Save the date: March 19-21, 2013.
bpmNEXT is a different kind of event. It’s for BPM insiders, not for newbies. It’s about the technology fueling the next generation of BPM… not just hearing about how cool it’s gonna be, but seeing it live, and engaging with the developer. The presentations are short – 20 minutes, plus 10 minutes Q&A. And the 20 minutes is mostly demo, not Powerpoint. It’s like TED for BPM, but with plenty of lively interaction with the presenters. We have space for about 20 presentations, which will be selected (I guess the term now is “curated”) based on submitted videos. I expect we’ll have some of those videos on the website beginning this summer. Submitters will link their presentations to one or more topics listed on the website. We encourage you to comment and vote on the topics listed, and suggest your own. This will help us “curate” the submissions. At the end of the event, attendees will vote from their laptops and iPads on the coolest demo, Best in Show, and we’ll present a nice award to the winner. Not to mention bragging rights over some awesome competition.

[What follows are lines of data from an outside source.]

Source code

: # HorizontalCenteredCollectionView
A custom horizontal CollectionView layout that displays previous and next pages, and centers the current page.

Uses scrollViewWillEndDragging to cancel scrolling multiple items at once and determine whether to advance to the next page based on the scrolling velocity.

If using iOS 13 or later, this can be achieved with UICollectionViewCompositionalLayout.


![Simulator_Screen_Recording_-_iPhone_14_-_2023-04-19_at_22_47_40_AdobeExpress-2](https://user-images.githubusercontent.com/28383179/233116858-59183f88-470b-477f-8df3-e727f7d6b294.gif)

The other thing that makes bpmNEXT different is the venue, the Asilomar Conference Center on the Monterey peninsula, next door to Pebble Beach and just up the road from Big Sur. Asilomar is not your typical conference hotel. It’s more of a rustic retreat, perfect for the total-immersion “workshop” atmosphere of our event. Your registration to bpmNEXT includes a room two nights and all meals from dinner on March 19 through lunch on March 21. That’s right. We’ll be eating and drinking together for two solid days. The interaction will be intense, and the surroundings spectacular. It will be an event to remember.

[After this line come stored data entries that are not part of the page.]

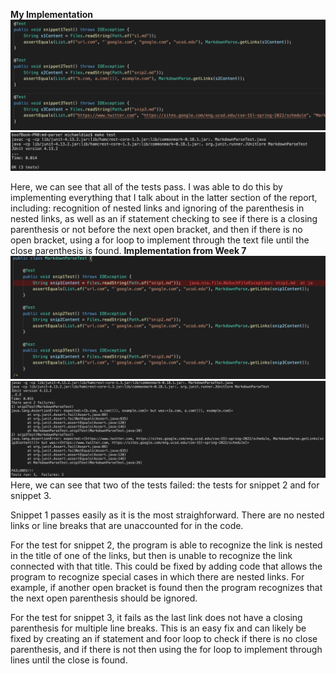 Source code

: **My Implementation**
![my-javat](my-javat.png)
![my-tests.png](my-tests.png)

Here, we can see that all of the tests pass. I was able to do this by implementing everything that I talk about in the latter section of the report, including: recognition of nested links and ignoring of the parenthesis in nested links, as well as an if statement checking to see if there is a closing parenthesis or not before the next open bracket, and then if there is no open bracket, using a for loop to implement through the text file until the close parenthesis is found.
**Implementation from Week 7**
![prof-javatest](prof-javatest.png)
![testresults](prof-real.png)
Here, we can see that two of the tests failed: the tests for snippet 2 and for snippet 3. 

Snippet 1 passes easily as it is the most straighforward. There are no nested links or line breaks that are unaccounted for in the code. 

For the test for snippet 2, the program is able to recognize the link is nested in the title of one of the links, but then is unable to recognize the link connected with that title. This could be fixed by adding code that allows the program to recognize special cases in which there are nested links. For example, if another open bracket is found then the program recognizes that the next open parenthesis should be ignored. 

For the test for snippet 3, it fails as the last link does not have a closing parenthesis for multiple line breaks. This is an easy fix and can likely be fixed by creating an if statement and foor loop to check if there is no close parenthesis, and if there is not then using the for loop to implement through lines until the close is found.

And that brings up the third aspect of bpmNEXT. It’s a chance to begin to forge a community of those interested in shaping and promoting the next generation of BPM – sharing ideas, linking the pieces together, differentiating between the sizzle and the steak. If you were at the original BPMI.org Think Tank in Miami, 2005, you remember we talked about it then, but it never happened. Maybe bpmNEXT can help create that community.